Our study has several strengths. The cohort is large and originates from a relatively homogeneous population. As a result, we described a relatively uniform clinical picture of C9pos ALS in a Nordic population. The patients were traced, and their survival and course of the disease could be followed reliably due to the unique individual id-code used in Finland. In addition, GWAS data helped to detect cryptic relatedness between patients. The main limitation is that this is not a population-based study. Another limitation associates with the context of FALS. Our FALS-A definition likewise represents the traditional clinical situation, where ALS family history is considered either positive or negative, but the expanded FALS-NP is far from complete as well.[53]

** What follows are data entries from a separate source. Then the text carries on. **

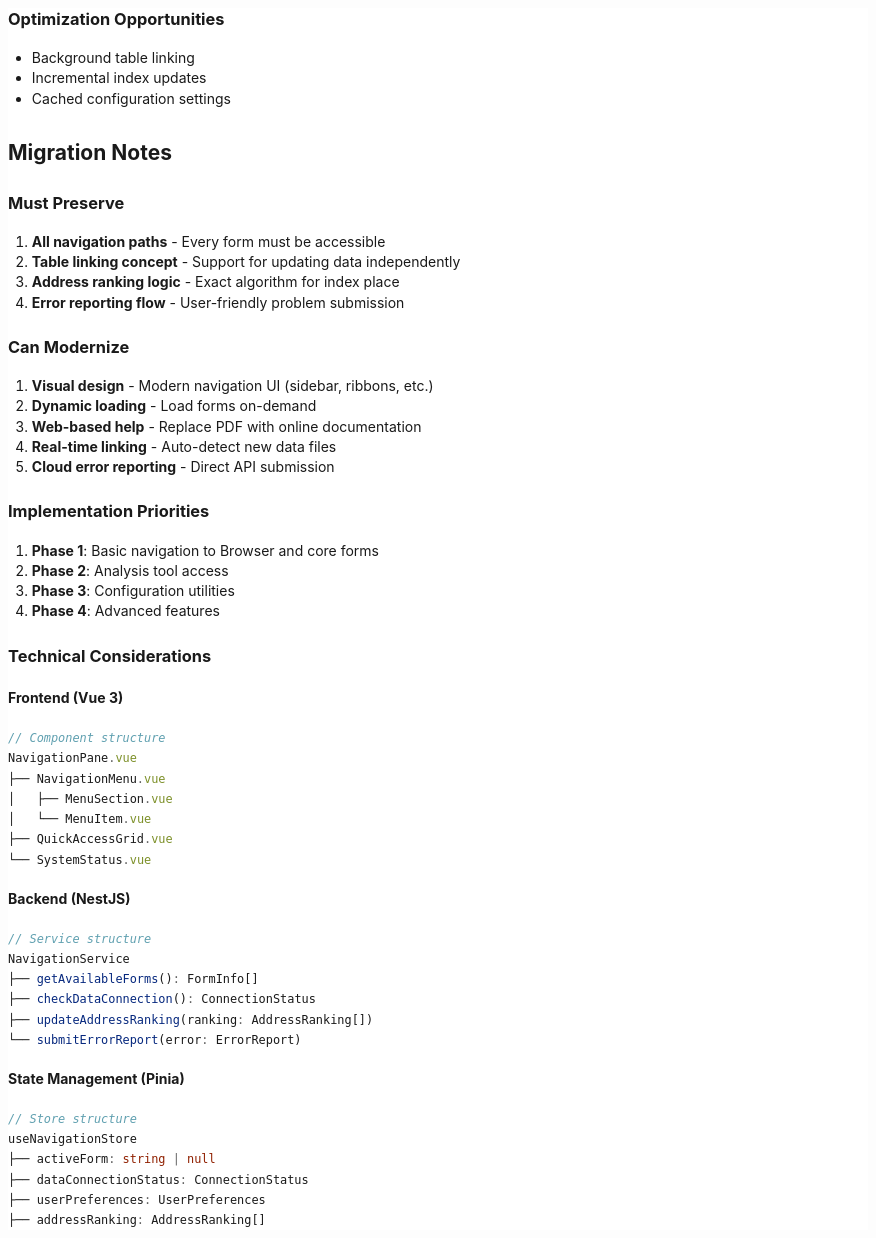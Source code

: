 ### Optimization Opportunities
- Background table linking
- Incremental index updates
- Cached configuration settings

## Migration Notes

### Must Preserve
1. **All navigation paths** - Every form must be accessible
2. **Table linking concept** - Support for updating data independently
3. **Address ranking logic** - Exact algorithm for index place
4. **Error reporting flow** - User-friendly problem submission

### Can Modernize
1. **Visual design** - Modern navigation UI (sidebar, ribbons, etc.)
2. **Dynamic loading** - Load forms on-demand
3. **Web-based help** - Replace PDF with online documentation
4. **Real-time linking** - Auto-detect new data files
5. **Cloud error reporting** - Direct API submission

### Implementation Priorities
1. **Phase 1**: Basic navigation to Browser and core forms
2. **Phase 2**: Analysis tool access
3. **Phase 3**: Configuration utilities
4. **Phase 4**: Advanced features

### Technical Considerations

#### Frontend (Vue 3)
```typescript
// Component structure
NavigationPane.vue
├── NavigationMenu.vue
│   ├── MenuSection.vue
│   └── MenuItem.vue
├── QuickAccessGrid.vue
└── SystemStatus.vue
```

#### Backend (NestJS)
```typescript
// Service structure
NavigationService
├── getAvailableForms(): FormInfo[]
├── checkDataConnection(): ConnectionStatus
├── updateAddressRanking(ranking: AddressRanking[])
└── submitErrorReport(error: ErrorReport)
```

#### State Management (Pinia)
```typescript
// Store structure
useNavigationStore
├── activeForm: string | null
├── dataConnectionStatus: ConnectionStatus
├── userPreferences: UserPreferences
├── addressRanking: AddressRanking[]
```
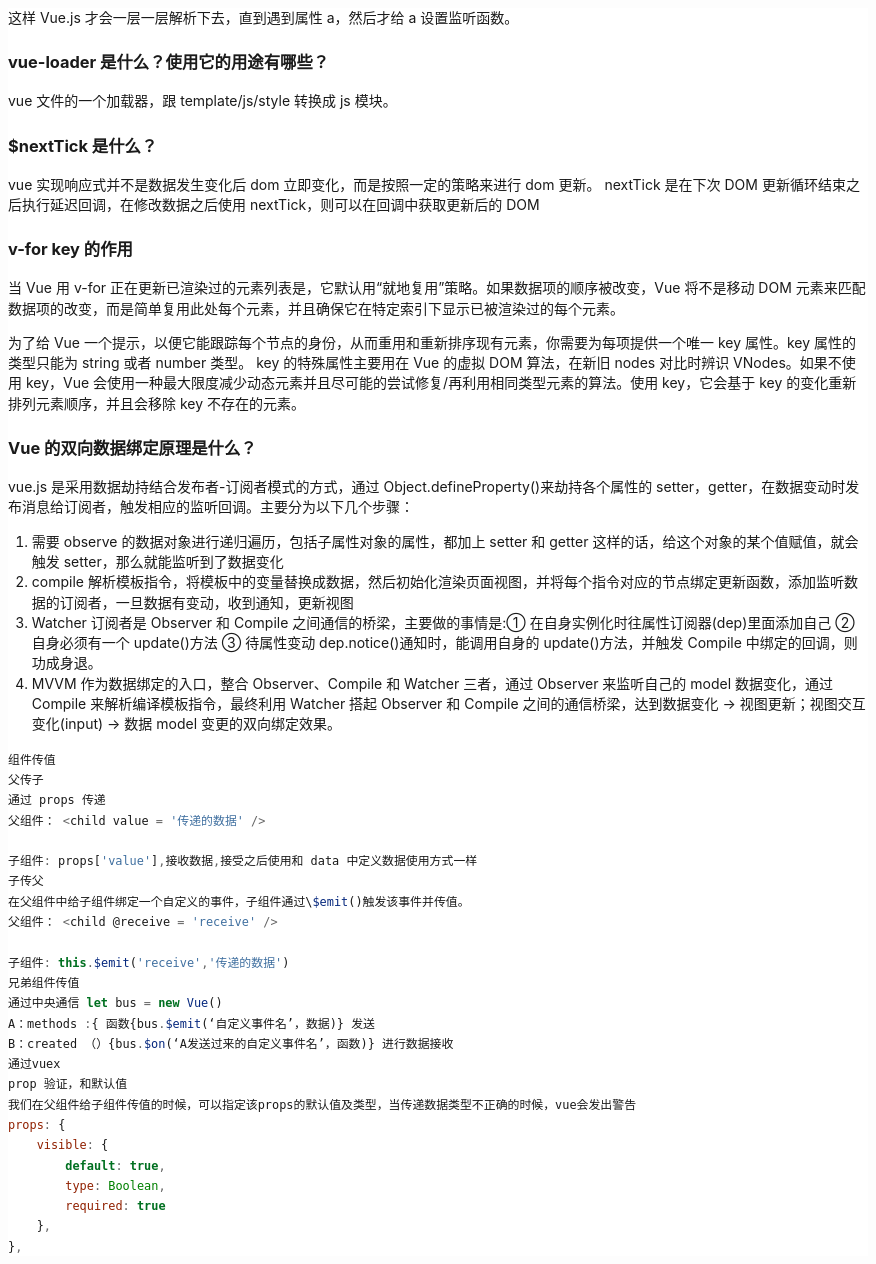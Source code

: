 这样 Vue.js 才会一层一层解析下去，直到遇到属性 a，然后才给 a 设置监听函数。

### vue-loader 是什么？使用它的用途有哪些？

vue 文件的一个加载器，跟 template/js/style 转换成 js 模块。

### \$nextTick 是什么？

vue 实现响应式并不是数据发生变化后 dom 立即变化，而是按照一定的策略来进行 dom 更新。
nextTick 是在下次 DOM 更新循环结束之后执行延迟回调，在修改数据之后使用 nextTick，则可以在回调中获取更新后的 DOM

### v-for key 的作用

当 Vue 用 v-for 正在更新已渲染过的元素列表是，它默认用“就地复用”策略。如果数据项的顺序被改变，Vue 将不是移动 DOM 元素来匹配数据项的改变，而是简单复用此处每个元素，并且确保它在特定索引下显示已被渲染过的每个元素。

为了给 Vue 一个提示，以便它能跟踪每个节点的身份，从而重用和重新排序现有元素，你需要为每项提供一个唯一 key 属性。key 属性的类型只能为 string 或者 number 类型。
key 的特殊属性主要用在 Vue 的虚拟 DOM 算法，在新旧 nodes 对比时辨识 VNodes。如果不使用 key，Vue 会使用一种最大限度减少动态元素并且尽可能的尝试修复/再利用相同类型元素的算法。使用 key，它会基于 key 的变化重新排列元素顺序，并且会移除 key 不存在的元素。

### Vue 的双向数据绑定原理是什么？

vue.js 是采用数据劫持结合发布者-订阅者模式的方式，通过 Object.defineProperty()来劫持各个属性的 setter，getter，在数据变动时发布消息给订阅者，触发相应的监听回调。主要分为以下几个步骤：

1. 需要 observe 的数据对象进行递归遍历，包括子属性对象的属性，都加上 setter 和 getter 这样的话，给这个对象的某个值赋值，就会触发 setter，那么就能监听到了数据变化
2. compile 解析模板指令，将模板中的变量替换成数据，然后初始化渲染页面视图，并将每个指令对应的节点绑定更新函数，添加监听数据的订阅者，一旦数据有变动，收到通知，更新视图
3. Watcher 订阅者是 Observer 和 Compile 之间通信的桥梁，主要做的事情是:① 在自身实例化时往属性订阅器(dep)里面添加自己 ② 自身必须有一个 update()方法 ③ 待属性变动 dep.notice()通知时，能调用自身的 update()方法，并触发 Compile 中绑定的回调，则功成身退。
4. MVVM 作为数据绑定的入口，整合 Observer、Compile 和 Watcher 三者，通过 Observer 来监听自己的 model 数据变化，通过 Compile 来解析编译模板指令，最终利用 Watcher 搭起 Observer 和 Compile 之间的通信桥梁，达到数据变化 -> 视图更新；视图交互变化(input) -> 数据 model 变更的双向绑定效果。

```js
组件传值
父传子
通过 props 传递
父组件： <child value = '传递的数据' />

子组件: props['value'],接收数据,接受之后使用和 data 中定义数据使用方式一样
子传父
在父组件中给子组件绑定一个自定义的事件，子组件通过\$emit()触发该事件并传值。
父组件： <child @receive = 'receive' />

子组件: this.$emit('receive','传递的数据')
兄弟组件传值
通过中央通信 let bus = new Vue()
A：methods :{ 函数{bus.$emit(‘自定义事件名’，数据)} 发送
B：created （）{bus.$on(‘A发送过来的自定义事件名’，函数)} 进行数据接收
通过vuex
prop 验证，和默认值
我们在父组件给子组件传值的时候，可以指定该props的默认值及类型，当传递数据类型不正确的时候，vue会发出警告
props: {
    visible: {
        default: true,
        type: Boolean,
        required: true
    },
},
```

The confirmation of the uniform clinical outcome of C9orf72 expansion carriers facilitates the design and result interpretations of trials using symptomatic and neuroprotective therapies. The better perception of C9orf72 characteristics also helps the clinician to estimate the prognosis and treatment challenges of a single patient. The connection with neuropsychiatric endophenotypes expands the consequences of the expansion. Accordingly, there is a need to rethink the concepts of sporadic and familial ALS.